Герцогиня расхохоталась.
— Господи! Да она вообще не думает! Не надо тебе самому присылать ей дорогих подарков.
— Но вам я тоже присылаю, — проговорил мистер Бьюмарис. — Однако от вас ничего подобного не получал.
— И не получишь. От меня ты и так уже всего слишком много получил. Что ты привез мне на этот раз?
— Да ничего… Если только вы не захотите получить от меня в подарок беспородную собачку.
— Терпеть не могу собак, и кошек тоже. Пятьдесят тысяч в год! И ты не удосужился даже привезти мне букет цветов? Стыдись, Роберт! Зачем же ты тогда, позволь узнать, приехал?
— Спросить, могу ли я, на ваш взгляд, быть хорошим мужем, мадам?
— Что? — воскликнула ее светлость, подавшись вперед и вцепившись своими тонкими, унизанными перстнями пальцами в подлокотники кресла. — Не собираешься ли ты сделать предложение мисс Дьюсбери?
— Нет, конечно!
— Значит, появилась очередная идиотка, которая безнадежно сохнет по тебе? — сказала ее светлость, имеющая свои возможности узнавать, что происходит в обществе, в котором она уже давно не появляется. — Кто же на этот раз? Когда-нибудь ты сделаешь роковой шаг, помяни мое слово.
— По-моему, я его уже сделал, — вздохнул мистер Бьюмарис.
Герцогиня в изумлении взглянула на него, но прежде чем она смогла заговорить, в комнату вошел ее дворецкий с герцогским блюдом в руках, которое ее светлость категорически отказалась передать нынешнему герцогу, мотивируя это тем, что блюдо — ее личная собственность, и что ему не следовало жениться на той мямле, которая заняла место его матери. Хэдлей поставил этот необыкновенный поднос на стол и бросил выразительный взгляд на мистера Бьюмариса. Мистер Бьюмарис понимающе кивнул и поднялся, чтобы налить вино. Он подал бабушке полбокала. Возмущению ее не было предела. Она недовольно воскликнула, уж не думает ли он, что она уже не в состоянии выпить столько вина, сколько считает нужным.
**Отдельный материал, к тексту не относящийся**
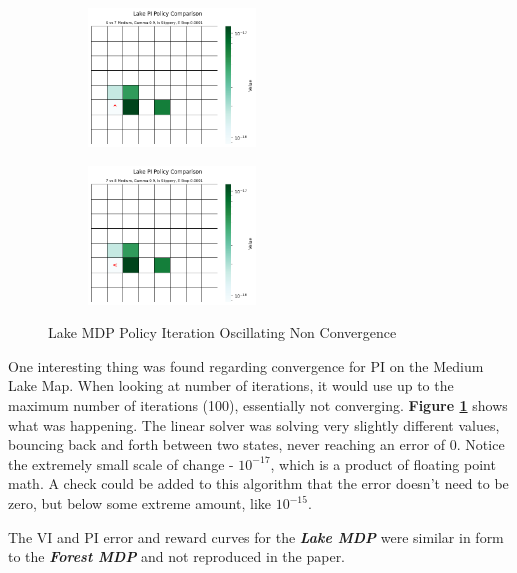 \documentclass[letterpaper]{article} %
\begin{document}
\begin{figure}[!htb]
	\begin{subfigure}[b]{0.25\textwidth}
		\centering
		\includegraphics[width=1.75in]{Figures/Lake_PI_Policy_Comparison_6_vs_7_Medium__Gamma_0_9__Is_Slippery__E_Stop_0_0001.png}
  	\end{subfigure}%
	\begin{subfigure}[b]{0.25\textwidth}
		\centering
		\includegraphics[width=1.75in]{Figures/Lake_PI_Policy_Comparison_7_vs_8_Medium__Gamma_0_9__Is_Slippery__E_Stop_0_0001.png}
  	\end{subfigure}%
\caption{Lake MDP Policy Iteration Oscillating Non Convergence}
\label{fig:lake_pi_oscillation}
\end{figure}

One interesting thing was found regarding convergence for PI on the Medium Lake Map.  When looking at number of iterations, it would use up to the maximum number of iterations (100), essentially not converging.  \textbf{Figure \ref{fig:lake_pi_oscillation}} shows what was happening.  The linear solver was solving very slightly different values, bouncing back and forth between two states, never reaching an error of 0.  Notice the extremely small scale of change - $10^{-17}$, which is a product of floating point math.  A check could be added to this algorithm that the error doesn't need to be zero, but below some extreme amount, like $10^{-15}$.

The VI and PI error and reward curves for  the \textbf{\emph{Lake MDP}} were similar in form to the \textbf{\emph{Forest MDP}} and not reproduced in the paper.
\end{document}
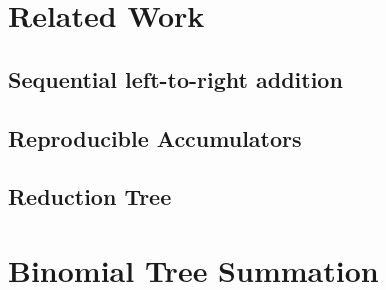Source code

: \chapter{Related Work}
\label{ch:RelatedWork}

\section{Sequential left-to-right addition}
\label{sec:SequentialLeftToRightAddition}

\section{Reproducible Accumulators}
\label{sec:Reproducible Accumulators}

\section{Reduction Tree}
\label{sec:ReductionTree}

\chapter{Binomial Tree Summation}
\label{ch:BinomialTreeSummation}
— Меня вы можете напоить допьяна, — ответил мистер Бьюмарис. — Но вы же хорошо знаете, как вредно это для вашего здоровья. — Он поднес ее руку к губам и нежно добавил: — Вы, конечно, скверная, капризная старуха, мадам, но я хочу, чтобы вы жили до ста лет, потому что очень люблю вас, больше, чем других своих родственников!
— Это ни о чем не говорит, — заметила она, явно довольная этими, пусть и довольно дерзкими, словами внука. — Сядь и не пытайся перехитрить меня. Боюсь, как бы ты не наделал глупостей. Поэтому давай, выкладывай все начистоту. Ты, надеюсь, приехал не для того, чтобы сообщить мне о своем желании жениться на той наглой, легкомысленной женщине, которую ты содержал тогда, когда я видела тебя в последний раз?
— Нет, мадам! — сказал мистер Бьюмарис.
— Очень хорошо! Никогда не допустила бы, чтобы в нашу семью вошла какая-то затянутая в корсет проститутка. Впрочем, я не сомневалась в твоем благоразумии.
— Господи! Откуда у вас такие ужасные выражения, мадам? — удивленно спросил мистер Бьюмарис.
— Слава Богу, я не принадлежу к вашему сладкоречивому поколению, которое боится называть вещи своими именами. Кто же она?
— Если бы я не знал, мадам, из своего личного горького опыта, что вам моментально становится известно все то, что происходит в Лондоне, я бы сказал, что вы никогда не слышали о ней. Она недавно приехала. Богатая наследница. Во всяком случае, так она говорит.